> [What is required]:
Copy out every entry precisely.

> [Material provided]:

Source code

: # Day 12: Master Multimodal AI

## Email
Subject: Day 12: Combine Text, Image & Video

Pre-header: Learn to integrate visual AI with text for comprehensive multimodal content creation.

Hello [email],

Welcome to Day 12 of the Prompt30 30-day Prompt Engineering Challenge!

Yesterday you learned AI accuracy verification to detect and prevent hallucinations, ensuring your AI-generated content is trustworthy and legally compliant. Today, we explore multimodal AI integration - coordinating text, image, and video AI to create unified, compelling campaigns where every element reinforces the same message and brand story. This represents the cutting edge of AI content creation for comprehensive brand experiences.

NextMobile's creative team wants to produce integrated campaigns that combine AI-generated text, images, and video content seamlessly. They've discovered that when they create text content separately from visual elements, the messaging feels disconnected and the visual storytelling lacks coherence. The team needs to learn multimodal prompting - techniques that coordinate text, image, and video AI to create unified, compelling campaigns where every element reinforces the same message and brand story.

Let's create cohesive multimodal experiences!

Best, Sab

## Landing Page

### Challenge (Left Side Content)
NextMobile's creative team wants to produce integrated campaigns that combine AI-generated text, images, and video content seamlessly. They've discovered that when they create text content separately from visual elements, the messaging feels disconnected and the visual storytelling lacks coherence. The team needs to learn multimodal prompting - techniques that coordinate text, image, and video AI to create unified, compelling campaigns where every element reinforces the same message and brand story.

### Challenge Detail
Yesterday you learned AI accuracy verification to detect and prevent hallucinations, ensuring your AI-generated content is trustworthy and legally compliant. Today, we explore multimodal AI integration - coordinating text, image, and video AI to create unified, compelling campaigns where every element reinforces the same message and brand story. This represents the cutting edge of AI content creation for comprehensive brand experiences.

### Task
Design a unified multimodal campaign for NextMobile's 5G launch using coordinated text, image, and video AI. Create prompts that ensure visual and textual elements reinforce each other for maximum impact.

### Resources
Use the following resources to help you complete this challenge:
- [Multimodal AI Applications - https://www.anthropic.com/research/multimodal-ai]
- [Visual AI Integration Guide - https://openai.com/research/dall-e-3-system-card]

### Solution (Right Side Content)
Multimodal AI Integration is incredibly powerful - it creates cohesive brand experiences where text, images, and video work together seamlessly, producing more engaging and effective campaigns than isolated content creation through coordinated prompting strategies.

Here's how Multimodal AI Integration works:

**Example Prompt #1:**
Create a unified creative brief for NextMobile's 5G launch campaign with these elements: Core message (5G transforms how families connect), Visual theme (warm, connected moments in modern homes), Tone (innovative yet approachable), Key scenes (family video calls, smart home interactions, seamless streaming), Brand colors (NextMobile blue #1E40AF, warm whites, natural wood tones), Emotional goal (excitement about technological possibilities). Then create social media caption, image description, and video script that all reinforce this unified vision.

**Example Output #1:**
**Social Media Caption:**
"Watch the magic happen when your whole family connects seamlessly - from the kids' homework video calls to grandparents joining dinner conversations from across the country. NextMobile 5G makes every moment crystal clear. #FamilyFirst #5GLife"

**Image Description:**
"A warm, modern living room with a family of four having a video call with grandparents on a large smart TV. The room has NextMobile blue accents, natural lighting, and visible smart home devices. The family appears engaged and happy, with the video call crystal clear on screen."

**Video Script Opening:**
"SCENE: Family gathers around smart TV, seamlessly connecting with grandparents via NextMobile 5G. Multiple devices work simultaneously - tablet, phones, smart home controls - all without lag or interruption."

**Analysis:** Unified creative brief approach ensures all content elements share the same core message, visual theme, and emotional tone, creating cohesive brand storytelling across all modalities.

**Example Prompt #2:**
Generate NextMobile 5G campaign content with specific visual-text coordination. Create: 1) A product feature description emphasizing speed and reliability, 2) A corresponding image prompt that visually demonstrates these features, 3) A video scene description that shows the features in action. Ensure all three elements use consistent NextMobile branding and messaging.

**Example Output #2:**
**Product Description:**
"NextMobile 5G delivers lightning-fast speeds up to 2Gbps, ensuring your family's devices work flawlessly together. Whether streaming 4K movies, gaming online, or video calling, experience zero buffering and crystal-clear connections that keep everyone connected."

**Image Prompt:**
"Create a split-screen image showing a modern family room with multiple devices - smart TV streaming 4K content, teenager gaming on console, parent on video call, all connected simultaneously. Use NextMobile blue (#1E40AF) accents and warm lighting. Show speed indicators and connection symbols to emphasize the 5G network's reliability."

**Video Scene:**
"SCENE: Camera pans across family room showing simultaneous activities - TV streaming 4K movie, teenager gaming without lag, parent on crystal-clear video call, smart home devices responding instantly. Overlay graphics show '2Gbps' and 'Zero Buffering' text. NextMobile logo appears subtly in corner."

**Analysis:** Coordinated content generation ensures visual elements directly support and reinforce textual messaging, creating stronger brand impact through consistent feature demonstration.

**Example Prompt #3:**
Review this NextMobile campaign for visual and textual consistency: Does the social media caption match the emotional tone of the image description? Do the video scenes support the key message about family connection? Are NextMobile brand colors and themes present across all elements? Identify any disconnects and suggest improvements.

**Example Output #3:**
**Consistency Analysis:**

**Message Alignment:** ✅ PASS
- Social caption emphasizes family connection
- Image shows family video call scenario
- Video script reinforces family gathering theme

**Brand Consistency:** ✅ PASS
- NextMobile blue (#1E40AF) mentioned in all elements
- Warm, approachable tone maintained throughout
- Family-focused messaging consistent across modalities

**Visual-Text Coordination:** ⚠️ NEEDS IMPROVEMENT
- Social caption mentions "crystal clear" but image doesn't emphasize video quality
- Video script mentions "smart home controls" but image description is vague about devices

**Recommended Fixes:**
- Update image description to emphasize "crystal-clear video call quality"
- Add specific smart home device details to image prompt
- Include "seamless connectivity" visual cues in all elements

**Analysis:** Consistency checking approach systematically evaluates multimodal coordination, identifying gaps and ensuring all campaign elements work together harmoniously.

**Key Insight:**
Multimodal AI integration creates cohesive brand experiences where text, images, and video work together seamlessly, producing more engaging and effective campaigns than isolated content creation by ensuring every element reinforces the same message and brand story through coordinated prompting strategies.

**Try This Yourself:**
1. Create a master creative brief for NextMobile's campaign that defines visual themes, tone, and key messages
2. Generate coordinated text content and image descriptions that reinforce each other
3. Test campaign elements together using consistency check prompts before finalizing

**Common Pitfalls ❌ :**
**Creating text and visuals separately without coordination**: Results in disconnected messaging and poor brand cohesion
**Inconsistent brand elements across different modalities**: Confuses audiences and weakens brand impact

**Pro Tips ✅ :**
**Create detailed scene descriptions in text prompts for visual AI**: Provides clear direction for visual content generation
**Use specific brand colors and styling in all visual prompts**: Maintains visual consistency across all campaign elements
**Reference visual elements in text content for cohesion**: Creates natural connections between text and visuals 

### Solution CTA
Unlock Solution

> [Response to this exercise]:
Source code

: # Day 12: Master Multimodal AI

## Email
Subject: Day 12: Combine Text, Image & Video

Pre-header: Learn to integrate visual AI with text for comprehensive multimodal content creation.

Hello [email],

Welcome to Day 12 of the Prompt30 30-day Prompt Engineering Challenge!

Yesterday you learned AI accuracy verification to detect and prevent hallucinations, ensuring your AI-generated content is trustworthy and legally compliant. Today, we explore multimodal AI integration - coordinating text, image, and video AI to create unified, compelling campaigns where every element reinforces the same message and brand story. This represents the cutting edge of AI content creation for comprehensive brand experiences.

NextMobile's creative team wants to produce integrated campaigns that combine AI-generated text, images, and video content seamlessly. They've discovered that when they create text content separately from visual elements, the messaging feels disconnected and the visual storytelling lacks coherence. The team needs to learn multimodal prompting - techniques that coordinate text, image, and video AI to create unified, compelling campaigns where every element reinforces the same message and brand story.

Let's create cohesive multimodal experiences!

Best, Sab

## Landing Page

### Challenge (Left Side Content)
NextMobile's creative team wants to produce integrated campaigns that combine AI-generated text, images, and video content seamlessly. They've discovered that when they create text content separately from visual elements, the messaging feels disconnected and the visual storytelling lacks coherence. The team needs to learn multimodal prompting - techniques that coordinate text, image, and video AI to create unified, compelling campaigns where every element reinforces the same message and brand story.

### Challenge Detail
Yesterday you learned AI accuracy verification to detect and prevent hallucinations, ensuring your AI-generated content is trustworthy and legally compliant. Today, we explore multimodal AI integration - coordinating text, image, and video AI to create unified, compelling campaigns where every element reinforces the same message and brand story. This represents the cutting edge of AI content creation for comprehensive brand experiences.

### Task
Design a unified multimodal campaign for NextMobile's 5G launch using coordinated text, image, and video AI. Create prompts that ensure visual and textual elements reinforce each other for maximum impact.

### Resources
Use the following resources to help you complete this challenge:
- [Multimodal AI Applications - https://www.anthropic.com/research/multimodal-ai]
- [Visual AI Integration Guide - https://openai.com/research/dall-e-3-system-card]

### Solution (Right Side Content)
Multimodal AI Integration is incredibly powerful - it creates cohesive brand experiences where text, images, and video work together seamlessly, producing more engaging and effective campaigns than isolated content creation through coordinated prompting strategies.

Here's how Multimodal AI Integration works:

**Example Prompt #1:**
Create a unified creative brief for NextMobile's 5G launch campaign with these elements: Core message (5G transforms how families connect), Visual theme (warm, connected moments in modern homes), Tone (innovative yet approachable), Key scenes (family video calls, smart home interactions, seamless streaming), Brand colors (NextMobile blue #1E40AF, warm whites, natural wood tones), Emotional goal (excitement about technological possibilities). Then create social media caption, image description, and video script that all reinforce this unified vision.

**Example Output #1:**
**Social Media Caption:**
"Watch the magic happen when your whole family connects seamlessly - from the kids' homework video calls to grandparents joining dinner conversations from across the country. NextMobile 5G makes every moment crystal clear. #FamilyFirst #5GLife"

**Image Description:**
"A warm, modern living room with a family of four having a video call with grandparents on a large smart TV. The room has NextMobile blue accents, natural lighting, and visible smart home devices. The family appears engaged and happy, with the video call crystal clear on screen."

**Video Script Opening:**
"SCENE: Family gathers around smart TV, seamlessly connecting with grandparents via NextMobile 5G. Multiple devices work simultaneously - tablet, phones, smart home controls - all without lag or interruption."

**Analysis:** Unified creative brief approach ensures all content elements share the same core message, visual theme, and emotional tone, creating cohesive brand storytelling across all modalities.

**Example Prompt #2:**
Generate NextMobile 5G campaign content with specific visual-text coordination. Create: 1) A product feature description emphasizing speed and reliability, 2) A corresponding image prompt that visually demonstrates these features, 3) A video scene description that shows the features in action. Ensure all three elements use consistent NextMobile branding and messaging.

**Example Output #2:**
**Product Description:**
"NextMobile 5G delivers lightning-fast speeds up to 2Gbps, ensuring your family's devices work flawlessly together. Whether streaming 4K movies, gaming online, or video calling, experience zero buffering and crystal-clear connections that keep everyone connected."

**Image Prompt:**
"Create a split-screen image showing a modern family room with multiple devices - smart TV streaming 4K content, teenager gaming on console, parent on video call, all connected simultaneously. Use NextMobile blue (#1E40AF) accents and warm lighting. Show speed indicators and connection symbols to emphasize the 5G network's reliability."

**Video Scene:**
"SCENE: Camera pans across family room showing simultaneous activities - TV streaming 4K movie, teenager gaming without lag, parent on crystal-clear video call, smart home devices responding instantly. Overlay graphics show '2Gbps' and 'Zero Buffering' text. NextMobile logo appears subtly in corner."

**Analysis:** Coordinated content generation ensures visual elements directly support and reinforce textual messaging, creating stronger brand impact through consistent feature demonstration.

**Example Prompt #3:**
Review this NextMobile campaign for visual and textual consistency: Does the social media caption match the emotional tone of the image description? Do the video scenes support the key message about family connection? Are NextMobile brand colors and themes present across all elements? Identify any disconnects and suggest improvements.

**Example Output #3:**
**Consistency Analysis:**

**Message Alignment:** ✅ PASS
- Social caption emphasizes family connection
- Image shows family video call scenario
- Video script reinforces family gathering theme

**Brand Consistency:** ✅ PASS
- NextMobile blue (#1E40AF) mentioned in all elements
- Warm, approachable tone maintained throughout
- Family-focused messaging consistent across modalities

**Visual-Text Coordination:** ⚠️ NEEDS IMPROVEMENT
- Social caption mentions "crystal clear" but image doesn't emphasize video quality
- Video script mentions "smart home controls" but image description is vague about devices

**Recommended Fixes:**
- Update image description to emphasize "crystal-clear video call quality"
- Add specific smart home device details to image prompt
- Include "seamless connectivity" visual cues in all elements

**Analysis:** Consistency checking approach systematically evaluates multimodal coordination, identifying gaps and ensuring all campaign elements work together harmoniously.

**Key Insight:**
Multimodal AI integration creates cohesive brand experiences where text, images, and video work together seamlessly, producing more engaging and effective campaigns than isolated content creation by ensuring every element reinforces the same message and brand story through coordinated prompting strategies.

**Try This Yourself:**
1. Create a master creative brief for NextMobile's campaign that defines visual themes, tone, and key messages
2. Generate coordinated text content and image descriptions that reinforce each other
3. Test campaign elements together using consistency check prompts before finalizing

**Common Pitfalls ❌ :**
**Creating text and visuals separately without coordination**: Results in disconnected messaging and poor brand cohesion
**Inconsistent brand elements across different modalities**: Confuses audiences and weakens brand impact

**Pro Tips ✅ :**
**Create detailed scene descriptions in text prompts for visual AI**: Provides clear direction for visual content generation
**Use specific brand colors and styling in all visual prompts**: Maintains visual consistency across all campaign elements
**Reference visual elements in text content for cohesion**: Creates natural connections between text and visuals 

### Solution CTA
Unlock Solution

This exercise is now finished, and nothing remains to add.